**Dataset items:**

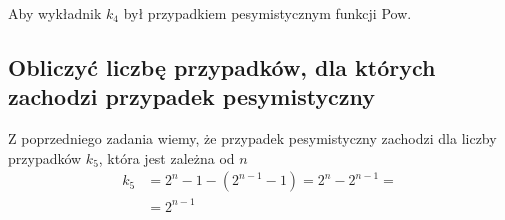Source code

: \documentclass[a4paper,12pt]{article}
\begin{document}
Aby wykładnik $k_4$ był przypadkiem pesymistycznym funkcji Pow.

\subsection{Obliczyć liczbę przypadków, dla których zachodzi przypadek pesymistyczny}

Z poprzedniego zadania wiemy, że przypadek pesymistyczny zachodzi dla liczby przypadków $k_5$,
która jest zależna od $n$
\begin{align*}
		k_5 &= 2^n - 1 - \left( 2^{n-1} - 1 \right) = 2^n - 2^{n- 1} = \\
		&= 2^{n-1}
\end{align*}
\end{document}
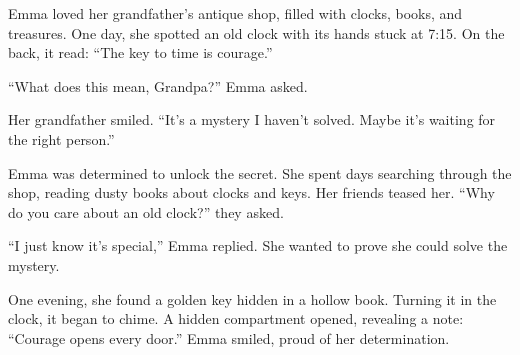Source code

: \documentclass[12pt]{article}
\begin{document}
\begin{tcolorbox}[colframe=black!60, colback=white, 
coltitle=black, colbacktitle=black!15, fonttitle=\bfseries\Large, 
title=Text: Emma and the Mysterious Clock, halign title=center, left=10pt, right=10pt, top=10pt, bottom=15pt]


Emma loved her grandfather’s antique shop, filled with clocks, books, and treasures. One day, she spotted an old clock with its hands stuck at 7:15. On the back, it read: “The key to time is courage.”

“What does this mean, Grandpa?” Emma asked.

Her grandfather smiled. “It’s a mystery I haven’t solved. Maybe it’s waiting for the right person.”

Emma was determined to unlock the secret. She spent days searching through the shop, reading dusty books about clocks and keys. Her friends teased her. “Why do you care about an old clock?” they asked.

“I just know it’s special,” Emma replied. She wanted to prove she could solve the mystery.

One evening, she found a golden key hidden in a hollow book. Turning it in the clock, it began to chime. A hidden compartment opened, revealing a note: “Courage opens every door.” Emma smiled, proud of her determination.


 
\end{tcolorbox}

\vspace{1em}
\end{document}
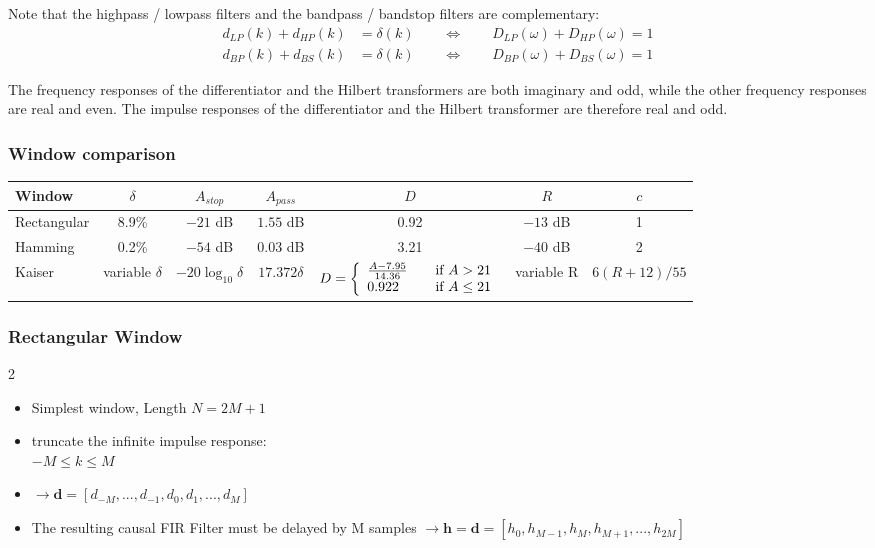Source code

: Note that the highpass / lowpass filters and the bandpass / bandstop
filters are complementary:
\begin{align*}
	d_{LP}(k) + d_{HP}(k) &= \delta(k) \qquad \Leftrightarrow \qquad D_{LP}(\omega) + D_{HP}(\omega) = 1 \\
	d_{BP}(k) + d_{BS}(k) &= \delta(k) \qquad \Leftrightarrow \qquad D_{BP}(\omega) + D_{BS}(\omega) = 1
\end{align*}

The frequency responses of the differentiator and the Hilbert transformers
are both imaginary and odd, while the other frequency responses are real
and even. The impulse responses of the differentiator and the Hilbert
transformer are therefore real and odd.

\subsubsection{Window comparison}
\begin{tabular}{|l|c|c|c|c|c|c|}
	\hline
	Window & $\delta$ & $A_{stop}$ & $A_{pass}$ & $D$ & $R$ & $c$ \\
	\hline
	Rectangular & 8.9\% & $-21$ dB & $1.55$ dB & 0.92 & $-13$ dB & 1\\
	Hamming & 0.2\% & $-54$ dB & $0.03$ dB & 3.21 & $-40$ dB & 2\\
	Kaiser & variable $\delta$ & $-20\log_{10}\delta$ & $17.372\delta$ & $D = \left\{
						\begin{array}{l l}
							\frac{A-7.95}{14.36}& \quad \text{if } A>21\\
							0.922 & \quad \text{if } A \leq 21
						\end{array} \right.$ & variable R & $6(R+12)/55$\\
	\hline
\end{tabular}

\subsubsection{Rectangular Window}
\begin{multicols}{2}
	\begin{itemize}
		\item Simplest window, Length $N = 2M+1$
		\item truncate the infinite impulse response: \\ $-M \leq k \leq M$
		\item $\rightarrow \mathbf{d} = [d_{-M}, ..., d_{-1}, d_0, d_1, ..., d_M]$
		\item The resulting causal FIR Filter must be delayed by M samples \newline
		$\rightarrow \mathbf{h} = \mathbf{d} = [h_0, h_{M-1}, h_M, h_{M+1}, ..., h_{2M}]$
	\end{itemize}

	\begin{center}
		
	\end{center}
\end{multicols}

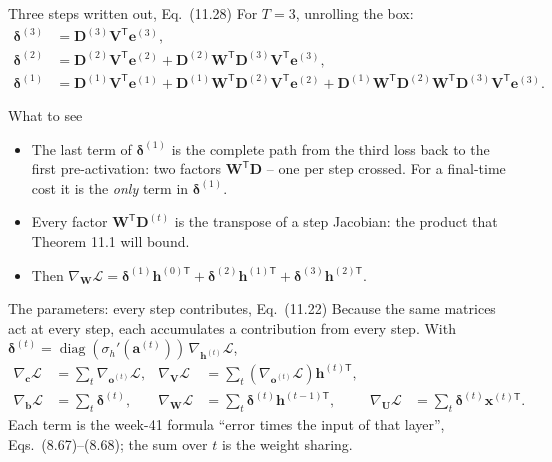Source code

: \documentclass[10pt,aspectratio=169]{beamer}
\begin{document}
\begin{frame}{Three steps written out, Eq.~(11.28)}
For $T=3$, unrolling the box:
\[
\begin{aligned}
  \bm{\delta}^{(3)}&=\bm{D}^{(3)}\bm{V}^{\mathsf{T}}\bm{e}^{(3)},\\
  \bm{\delta}^{(2)}&=\bm{D}^{(2)}\bm{V}^{\mathsf{T}}\bm{e}^{(2)}
                    +\bm{D}^{(2)}\bm{W}^{\mathsf{T}}\bm{D}^{(3)}\bm{V}^{\mathsf{T}}\bm{e}^{(3)},\\
  \bm{\delta}^{(1)}&=\bm{D}^{(1)}\bm{V}^{\mathsf{T}}\bm{e}^{(1)}
                    +\bm{D}^{(1)}\bm{W}^{\mathsf{T}}\bm{D}^{(2)}\bm{V}^{\mathsf{T}}\bm{e}^{(2)}
                    +\bm{D}^{(1)}\bm{W}^{\mathsf{T}}\bm{D}^{(2)}\bm{W}^{\mathsf{T}}\bm{D}^{(3)}\bm{V}^{\mathsf{T}}\bm{e}^{(3)}.
\end{aligned}
\]
\begin{block}{What to see}
\begin{itemize}
  \item The last term of $\bm{\delta}^{(1)}$ is the complete path from the
        third loss back to the first pre-activation: two factors
        $\bm{W}^{\mathsf{T}}\bm{D}$ -- one per step crossed.  For a
        final-time cost it is the \emph{only} term in $\bm{\delta}^{(1)}$.
  \item Every factor $\bm{W}^{\mathsf{T}}\bm{D}^{(t)}$ is the transpose of a
        step Jacobian: the product that Theorem 11.1 will bound.
  \item Then $\nabla_{\bm{W}}\mathcal{L}=\bm{\delta}^{(1)}\bm{h}^{(0)\mathsf{T}}
        +\bm{\delta}^{(2)}\bm{h}^{(1)\mathsf{T}}+\bm{\delta}^{(3)}\bm{h}^{(2)\mathsf{T}}$.
\end{itemize}
\end{block}
\end{frame}


\begin{frame}{The parameters: every step contributes, Eq.~(11.22)}
Because the same matrices act at every step, each accumulates a contribution
from every step.  With
$\bm{\delta}^{(t)}=\operatorname{diag}(\sigma_h'(\bm{a}^{(t)}))\,\nabla_{\bm{h}^{(t)}}\mathcal{L}$,
\[
\begin{aligned}
  \nabla_{\bm{c}}\mathcal{L}&=\sum_t\nabla_{\bm{o}^{(t)}}\mathcal{L}, &
  \nabla_{\bm{V}}\mathcal{L}&=\sum_t\left(\nabla_{\bm{o}^{(t)}}\mathcal{L}\right)\bm{h}^{(t)\mathsf{T}},\\
  \nabla_{\bm{b}}\mathcal{L}&=\sum_t\bm{\delta}^{(t)}, &
  \nabla_{\bm{W}}\mathcal{L}&=\sum_t\bm{\delta}^{(t)}\bm{h}^{(t-1)\mathsf{T}}, &
  \nabla_{\bm{U}}\mathcal{L}&=\sum_t\bm{\delta}^{(t)}\bm{x}^{(t)\mathsf{T}}.
\end{aligned}
\]
Each term is the week-41 formula ``error times the input of that layer'',
Eqs.~(8.67)--(8.68); the sum over $t$ is the weight sharing.
\end{frame}
\end{document}
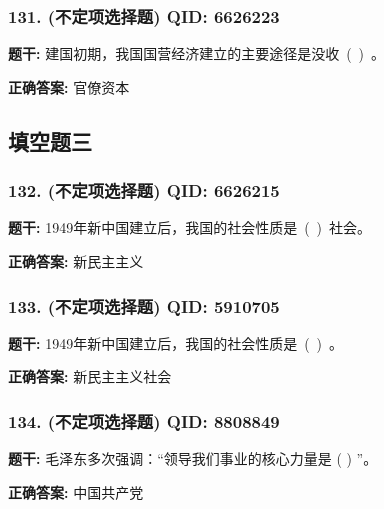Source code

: \documentclass[12pt,UTF8]{ctexart}
\begin{document}
\vspace{0.3em}\hrulefill\vspace{0.7em}

\subsubsection*{131. (不定项选择题) \small QID: 6626223}

\textbf{题干:}
建国初期，我国国营经济建立的主要途径是没收 ( ) 。

\textbf{正确答案:}
官僚资本

\vspace{0.3em}\hrulefill\vspace{0.7em}

\subsection*{填空题三}

\subsubsection*{132. (不定项选择题) \small QID: 6626215}

\textbf{题干:}
1949年新中国建立后，我国的社会性质是 ( ) 社会。

\textbf{正确答案:}
新民主主义

\vspace{0.3em}\hrulefill\vspace{0.7em}

\subsubsection*{133. (不定项选择题) \small QID: 5910705}

\textbf{题干:}
1949年新中国建立后，我国的社会性质是 ( ) 。

\textbf{正确答案:}
新民主主义社会

\vspace{0.3em}\hrulefill\vspace{0.7em}

\subsubsection*{134. (不定项选择题) \small QID: 8808849}

\textbf{题干:}
毛泽东多次强调：“领导我们事业的核心力量是 ( ) ”。

\textbf{正确答案:}
中国共产党

\vspace{0.3em}\hrulefill\vspace{0.7em}
\end{document}
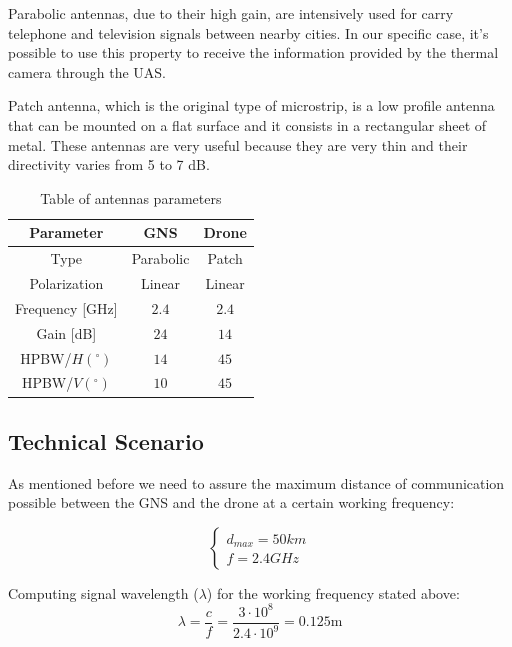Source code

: Parabolic antennas, due to their high gain, are intensively used for carry telephone and television signals between nearby cities. In our specific case, it’s possible to use this property to receive the information provided by the thermal camera through the UAS.

Patch antenna, which is the original type of microstrip, is a low profile antenna that can be mounted on a flat surface and it consists in a rectangular sheet of metal. These antennas are very useful because they are very thin and their directivity varies from 5 to 7 dB.

\begin{table}[h!]
	\centering
	\begin{tabular}{|c||c|c|}
		\hline
		Parameter & GNS & Drone\\ \hline\hline
		Type & Parabolic & Patch\\ \hline
		Polarization & Linear & Linear\\ \hline
		Frequency [GHz] & $2.4$ & $2.4$\\ \hline
		Gain [dB] & $24$ & $14$\\ \hline
		HPBW/$H(^{\circ})$ & $14$ & $45$\\ \hline
		HPBW/$V(^{\circ})$ & $10$ & $45$\\ \hline
	\end{tabular}
	\caption{Table of antennas parameters}
	\label{table:1}
\end{table}

\subsection{Technical Scenario}
As mentioned before we need to assure the maximum distance of communication possible between the GNS and the drone at a certain working frequency:

\begin{equation*}\label{eq:tech_parameters1} 
 	\begin{cases}
 		d_{max} = 50 km	\\
 		f = 2.4 GHz
 	\end{cases}
\end{equation*}

Computing signal wavelength ($\lambda$) for the working frequency stated above:
\begin{equation*}\label{eq:tech_parameters2}
	\lambda = \frac{c}{f} = \frac{3\cdot 10^{8}}{2.4\cdot 10^{9}} 
	        = 0.125 \text{m}
\end{equation*}

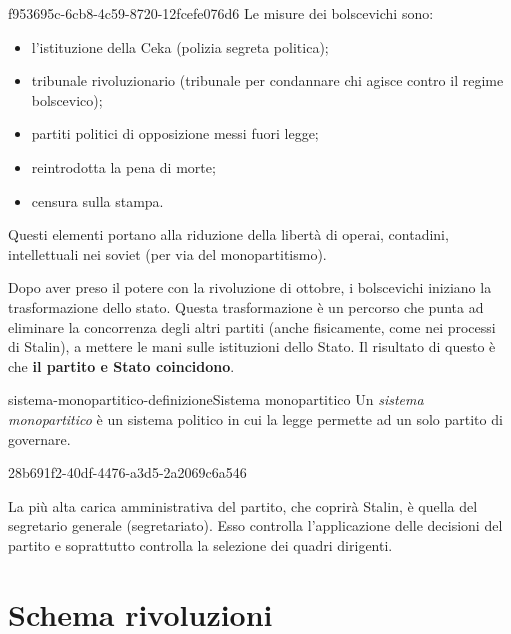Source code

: \documentclass[preview]{standalone}
\begin{document}
\begin{snippet}{f953695c-6cb8-4c59-8720-12fcefe076d6}
    Le misure dei bolscevichi sono:
    \begin{itemize}
        \item l'istituzione della Ceka (polizia segreta politica);
        \item tribunale rivoluzionario (tribunale per condannare chi agisce contro il regime bolscevico);
        \item partiti politici di opposizione messi fuori legge;
        \item reintrodotta la pena di morte;
        \item censura sulla stampa.
    \end{itemize}
    Questi elementi portano alla riduzione della libertà di operai, contadini, intellettuali
    nei soviet (per via del monopartitismo).
    
    Dopo aver preso il potere con la rivoluzione di ottobre, i bolscevichi iniziano la trasformazione
    dello stato. Questa trasformazione è un percorso che punta ad eliminare la concorrenza
    degli altri partiti (anche fisicamente, come nei processi di Stalin),
    a mettere le mani sulle istituzioni dello Stato.
    Il risultato di questo è che \textbf{il partito e Stato coincidono}.
\end{snippet}

\begin{snippetdefinition}{sistema-monopartitico-definizione}{Sistema monopartitico}
    Un \textit{sistema monopartitico} è un sistema politico in cui la legge
    permette ad un solo partito di governare.
\end{snippetdefinition}

\begin{snippet}{28b691f2-40df-4476-a3d5-2a2069c6a546}

    La più alta carica amministrativa del partito, che coprirà Stalin,
    è quella del segretario generale (segretariato).
    Esso controlla l'applicazione delle decisioni del partito e soprattutto controlla
    la selezione dei quadri dirigenti.
\end{snippet}

\section{Schema rivoluzioni}
\end{document}
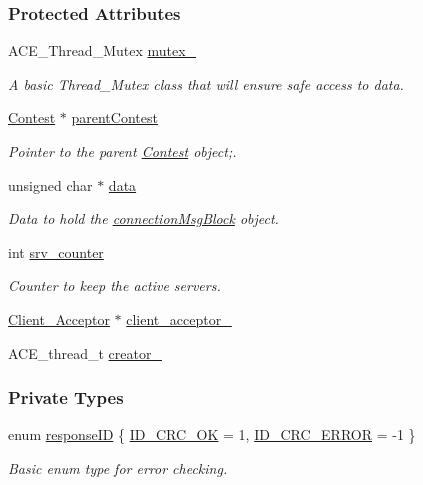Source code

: \subsubsection*{Protected Attributes}
\begin{CompactItemize}
\item 
ACE\_\-Thread\_\-Mutex \hyperlink{classClient__Handler_Client__Handlern0}{mutex\_\-}
\begin{CompactList}\small\item\em A basic Thread\_\-Mutex class that will ensure safe access to data.\item\end{CompactList}\item 
\hyperlink{classContest}{Contest} $\ast$ \hyperlink{classClient__Handler_Client__Handlern1}{parent\-Contest}
\begin{CompactList}\small\item\em Pointer to the parent \hyperlink{classContest}{Contest} object;.\item\end{CompactList}\item 
unsigned char $\ast$ \hyperlink{classClient__Handler_Client__Handlern2}{data}
\begin{CompactList}\small\item\em Data to hold the \hyperlink{classconnectionMsgBlock}{connection\-Msg\-Block} object.\item\end{CompactList}\item 
int \hyperlink{classClient__Handler_Client__Handlern3}{srv\_\-counter}
\begin{CompactList}\small\item\em Counter to keep the active servers.\item\end{CompactList}\item 
\hyperlink{classClient__Acceptor}{Client\_\-Acceptor} $\ast$ \hyperlink{classClient__Handler_Client__Handlern4}{client\_\-acceptor\_\-}
\item 
ACE\_\-thread\_\-t \hyperlink{classClient__Handler_Client__Handlern5}{creator\_\-}
\end{CompactItemize}
\subsubsection*{Private Types}
\begin{CompactItemize}
\item 
enum \hyperlink{classClient__Handler_Client__Handleru2}{response\-ID} \{ \hyperlink{classClient__Handler_Client__Handleru2Client__Handleru0}{ID\_\-CRC\_\-OK} = 1, 
\hyperlink{classClient__Handler_Client__Handleru2Client__Handleru1}{ID\_\-CRC\_\-ERROR} = -1
 \}
\begin{CompactList}\small\item\em Basic enum type for error checking.\item\end{CompactList}\end{CompactItemize}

**Task to carry out:**
Look for the string "bolscevichi" in the data above and return every line that has it.

**Answer for this exercise:**
    Le misure dei bolscevichi sono:
    Dopo aver preso il potere con la rivoluzione di ottobre, i bolscevichi iniziano la trasformazione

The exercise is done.